=== Activity ===
Return every line below exactly.
------ Stored data ------
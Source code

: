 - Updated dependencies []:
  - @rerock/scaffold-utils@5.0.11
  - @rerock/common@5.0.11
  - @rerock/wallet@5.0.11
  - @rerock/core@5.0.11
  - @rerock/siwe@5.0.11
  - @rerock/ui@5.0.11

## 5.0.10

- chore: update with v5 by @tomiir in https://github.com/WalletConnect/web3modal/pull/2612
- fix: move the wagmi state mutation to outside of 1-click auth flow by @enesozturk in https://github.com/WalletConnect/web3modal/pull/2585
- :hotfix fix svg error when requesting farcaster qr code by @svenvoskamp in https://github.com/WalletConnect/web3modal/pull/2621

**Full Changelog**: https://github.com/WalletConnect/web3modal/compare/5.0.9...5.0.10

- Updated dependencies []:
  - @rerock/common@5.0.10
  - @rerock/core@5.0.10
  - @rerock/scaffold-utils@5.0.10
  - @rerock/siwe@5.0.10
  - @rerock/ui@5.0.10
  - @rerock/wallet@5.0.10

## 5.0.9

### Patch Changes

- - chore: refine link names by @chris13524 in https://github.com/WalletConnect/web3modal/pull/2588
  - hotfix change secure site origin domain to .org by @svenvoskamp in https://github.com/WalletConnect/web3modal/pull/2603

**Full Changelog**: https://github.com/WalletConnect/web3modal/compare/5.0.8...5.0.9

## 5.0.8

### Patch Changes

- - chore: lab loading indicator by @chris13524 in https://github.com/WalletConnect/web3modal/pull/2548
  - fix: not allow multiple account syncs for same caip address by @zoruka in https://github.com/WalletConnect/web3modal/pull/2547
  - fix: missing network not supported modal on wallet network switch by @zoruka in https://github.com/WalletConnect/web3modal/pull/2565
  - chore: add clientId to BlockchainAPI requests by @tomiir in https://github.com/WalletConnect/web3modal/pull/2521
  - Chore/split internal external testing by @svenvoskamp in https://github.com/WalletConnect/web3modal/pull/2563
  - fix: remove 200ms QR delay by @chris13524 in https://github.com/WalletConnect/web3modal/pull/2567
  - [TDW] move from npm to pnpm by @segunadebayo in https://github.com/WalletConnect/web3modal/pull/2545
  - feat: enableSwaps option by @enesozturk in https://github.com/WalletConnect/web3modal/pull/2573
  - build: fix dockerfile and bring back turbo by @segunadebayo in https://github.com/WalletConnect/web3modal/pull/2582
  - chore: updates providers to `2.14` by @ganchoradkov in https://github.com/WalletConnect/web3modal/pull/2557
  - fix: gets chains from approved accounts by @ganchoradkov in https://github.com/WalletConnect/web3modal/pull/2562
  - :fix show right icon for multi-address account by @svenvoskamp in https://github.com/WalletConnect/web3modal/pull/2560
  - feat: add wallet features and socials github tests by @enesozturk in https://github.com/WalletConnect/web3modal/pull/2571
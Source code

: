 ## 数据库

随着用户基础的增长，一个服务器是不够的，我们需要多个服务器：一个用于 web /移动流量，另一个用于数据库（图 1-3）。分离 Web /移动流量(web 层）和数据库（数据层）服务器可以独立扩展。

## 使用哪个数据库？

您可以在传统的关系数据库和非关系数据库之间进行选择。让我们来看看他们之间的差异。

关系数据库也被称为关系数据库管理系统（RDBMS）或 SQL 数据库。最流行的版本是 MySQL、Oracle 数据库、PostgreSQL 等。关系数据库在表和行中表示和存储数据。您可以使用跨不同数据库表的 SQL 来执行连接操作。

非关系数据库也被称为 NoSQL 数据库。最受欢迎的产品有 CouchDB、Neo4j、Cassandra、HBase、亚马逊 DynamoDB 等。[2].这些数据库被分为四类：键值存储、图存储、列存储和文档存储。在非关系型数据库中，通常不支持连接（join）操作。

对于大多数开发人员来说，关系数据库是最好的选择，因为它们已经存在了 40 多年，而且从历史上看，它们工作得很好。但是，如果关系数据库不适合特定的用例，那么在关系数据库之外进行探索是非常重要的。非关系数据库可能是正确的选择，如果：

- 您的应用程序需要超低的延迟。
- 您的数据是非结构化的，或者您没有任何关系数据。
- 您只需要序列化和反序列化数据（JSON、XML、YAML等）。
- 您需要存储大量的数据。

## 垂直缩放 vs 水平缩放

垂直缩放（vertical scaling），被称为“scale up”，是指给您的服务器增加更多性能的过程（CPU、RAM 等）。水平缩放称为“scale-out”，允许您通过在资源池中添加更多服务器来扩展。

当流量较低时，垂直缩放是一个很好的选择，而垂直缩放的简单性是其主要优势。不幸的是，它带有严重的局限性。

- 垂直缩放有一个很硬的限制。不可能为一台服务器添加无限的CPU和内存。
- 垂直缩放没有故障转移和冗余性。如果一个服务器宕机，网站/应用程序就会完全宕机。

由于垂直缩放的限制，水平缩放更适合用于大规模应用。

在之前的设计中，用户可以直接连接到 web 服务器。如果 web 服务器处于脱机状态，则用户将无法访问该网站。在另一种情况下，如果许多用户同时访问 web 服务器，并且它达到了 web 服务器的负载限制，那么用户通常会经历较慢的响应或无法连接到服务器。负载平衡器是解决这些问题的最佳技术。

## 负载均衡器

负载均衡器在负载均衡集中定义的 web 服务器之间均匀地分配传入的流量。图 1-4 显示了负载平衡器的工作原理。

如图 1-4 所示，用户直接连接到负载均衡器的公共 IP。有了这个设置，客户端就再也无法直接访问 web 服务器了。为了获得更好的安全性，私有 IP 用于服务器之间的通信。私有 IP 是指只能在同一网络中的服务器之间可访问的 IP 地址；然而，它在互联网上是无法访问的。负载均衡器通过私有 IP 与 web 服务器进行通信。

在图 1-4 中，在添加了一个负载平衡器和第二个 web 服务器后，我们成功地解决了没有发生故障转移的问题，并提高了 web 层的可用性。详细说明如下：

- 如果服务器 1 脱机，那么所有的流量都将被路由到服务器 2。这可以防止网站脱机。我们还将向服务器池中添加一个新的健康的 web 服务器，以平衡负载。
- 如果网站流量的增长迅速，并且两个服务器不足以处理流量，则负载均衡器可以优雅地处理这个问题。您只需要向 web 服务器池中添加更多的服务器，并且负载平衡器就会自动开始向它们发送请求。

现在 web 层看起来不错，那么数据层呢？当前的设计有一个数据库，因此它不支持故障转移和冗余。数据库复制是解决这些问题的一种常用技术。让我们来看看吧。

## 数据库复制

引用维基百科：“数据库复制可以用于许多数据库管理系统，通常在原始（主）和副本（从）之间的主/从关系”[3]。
------
=== Solution to the exercise ===
Source code

: - Updated dependencies []:
  - @rerock/scaffold-utils@5.0.11
  - @rerock/common@5.0.11
  - @rerock/wallet@5.0.11
  - @rerock/core@5.0.11
  - @rerock/siwe@5.0.11
  - @rerock/ui@5.0.11

## 5.0.10

- chore: update with v5 by @tomiir in https://github.com/WalletConnect/web3modal/pull/2612
- fix: move the wagmi state mutation to outside of 1-click auth flow by @enesozturk in https://github.com/WalletConnect/web3modal/pull/2585
- :hotfix fix svg error when requesting farcaster qr code by @svenvoskamp in https://github.com/WalletConnect/web3modal/pull/2621

**Full Changelog**: https://github.com/WalletConnect/web3modal/compare/5.0.9...5.0.10

- Updated dependencies []:
  - @rerock/common@5.0.10
  - @rerock/core@5.0.10
  - @rerock/scaffold-utils@5.0.10
  - @rerock/siwe@5.0.10
  - @rerock/ui@5.0.10
  - @rerock/wallet@5.0.10

## 5.0.9

### Patch Changes

- - chore: refine link names by @chris13524 in https://github.com/WalletConnect/web3modal/pull/2588
  - hotfix change secure site origin domain to .org by @svenvoskamp in https://github.com/WalletConnect/web3modal/pull/2603

**Full Changelog**: https://github.com/WalletConnect/web3modal/compare/5.0.8...5.0.9

## 5.0.8

### Patch Changes

- - chore: lab loading indicator by @chris13524 in https://github.com/WalletConnect/web3modal/pull/2548
  - fix: not allow multiple account syncs for same caip address by @zoruka in https://github.com/WalletConnect/web3modal/pull/2547
  - fix: missing network not supported modal on wallet network switch by @zoruka in https://github.com/WalletConnect/web3modal/pull/2565
  - chore: add clientId to BlockchainAPI requests by @tomiir in https://github.com/WalletConnect/web3modal/pull/2521
  - Chore/split internal external testing by @svenvoskamp in https://github.com/WalletConnect/web3modal/pull/2563
  - fix: remove 200ms QR delay by @chris13524 in https://github.com/WalletConnect/web3modal/pull/2567
  - [TDW] move from npm to pnpm by @segunadebayo in https://github.com/WalletConnect/web3modal/pull/2545
  - feat: enableSwaps option by @enesozturk in https://github.com/WalletConnect/web3modal/pull/2573
  - build: fix dockerfile and bring back turbo by @segunadebayo in https://github.com/WalletConnect/web3modal/pull/2582
  - chore: updates providers to `2.14` by @ganchoradkov in https://github.com/WalletConnect/web3modal/pull/2557
  - fix: gets chains from approved accounts by @ganchoradkov in https://github.com/WalletConnect/web3modal/pull/2562
  - :fix show right icon for multi-address account by @svenvoskamp in https://github.com/WalletConnect/web3modal/pull/2560
  - feat: add wallet features and socials github tests by @enesozturk in https://github.com/WalletConnect/web3modal/pull/2571
Source code

: ## 数据库

随着用户基础的增长，一个服务器是不够的，我们需要多个服务器：一个用于 web /移动流量，另一个用于数据库（图 1-3）。分离 Web /移动流量(web 层）和数据库（数据层）服务器可以独立扩展。

## 使用哪个数据库？

您可以在传统的关系数据库和非关系数据库之间进行选择。让我们来看看他们之间的差异。

关系数据库也被称为关系数据库管理系统（RDBMS）或 SQL 数据库。最流行的版本是 MySQL、Oracle 数据库、PostgreSQL 等。关系数据库在表和行中表示和存储数据。您可以使用跨不同数据库表的 SQL 来执行连接操作。

非关系数据库也被称为 NoSQL 数据库。最受欢迎的产品有 CouchDB、Neo4j、Cassandra、HBase、亚马逊 DynamoDB 等。[2].这些数据库被分为四类：键值存储、图存储、列存储和文档存储。在非关系型数据库中，通常不支持连接（join）操作。

对于大多数开发人员来说，关系数据库是最好的选择，因为它们已经存在了 40 多年，而且从历史上看，它们工作得很好。但是，如果关系数据库不适合特定的用例，那么在关系数据库之外进行探索是非常重要的。非关系数据库可能是正确的选择，如果：

- 您的应用程序需要超低的延迟。
- 您的数据是非结构化的，或者您没有任何关系数据。
- 您只需要序列化和反序列化数据（JSON、XML、YAML等）。
- 您需要存储大量的数据。

## 垂直缩放 vs 水平缩放

垂直缩放（vertical scaling），被称为“scale up”，是指给您的服务器增加更多性能的过程（CPU、RAM 等）。水平缩放称为“scale-out”，允许您通过在资源池中添加更多服务器来扩展。

当流量较低时，垂直缩放是一个很好的选择，而垂直缩放的简单性是其主要优势。不幸的是，它带有严重的局限性。

- 垂直缩放有一个很硬的限制。不可能为一台服务器添加无限的CPU和内存。
- 垂直缩放没有故障转移和冗余性。如果一个服务器宕机，网站/应用程序就会完全宕机。

由于垂直缩放的限制，水平缩放更适合用于大规模应用。

在之前的设计中，用户可以直接连接到 web 服务器。如果 web 服务器处于脱机状态，则用户将无法访问该网站。在另一种情况下，如果许多用户同时访问 web 服务器，并且它达到了 web 服务器的负载限制，那么用户通常会经历较慢的响应或无法连接到服务器。负载平衡器是解决这些问题的最佳技术。

## 负载均衡器

负载均衡器在负载均衡集中定义的 web 服务器之间均匀地分配传入的流量。图 1-4 显示了负载平衡器的工作原理。

如图 1-4 所示，用户直接连接到负载均衡器的公共 IP。有了这个设置，客户端就再也无法直接访问 web 服务器了。为了获得更好的安全性，私有 IP 用于服务器之间的通信。私有 IP 是指只能在同一网络中的服务器之间可访问的 IP 地址；然而，它在互联网上是无法访问的。负载均衡器通过私有 IP 与 web 服务器进行通信。

在图 1-4 中，在添加了一个负载平衡器和第二个 web 服务器后，我们成功地解决了没有发生故障转移的问题，并提高了 web 层的可用性。详细说明如下：

- 如果服务器 1 脱机，那么所有的流量都将被路由到服务器 2。这可以防止网站脱机。我们还将向服务器池中添加一个新的健康的 web 服务器，以平衡负载。
- 如果网站流量的增长迅速，并且两个服务器不足以处理流量，则负载均衡器可以优雅地处理这个问题。您只需要向 web 服务器池中添加更多的服务器，并且负载平衡器就会自动开始向它们发送请求。

现在 web 层看起来不错，那么数据层呢？当前的设计有一个数据库，因此它不支持故障转移和冗余。数据库复制是解决这些问题的一种常用技术。让我们来看看吧。

## 数据库复制

引用维基百科：“数据库复制可以用于许多数据库管理系统，通常在原始（主）和副本（从）之间的主/从关系”[3]。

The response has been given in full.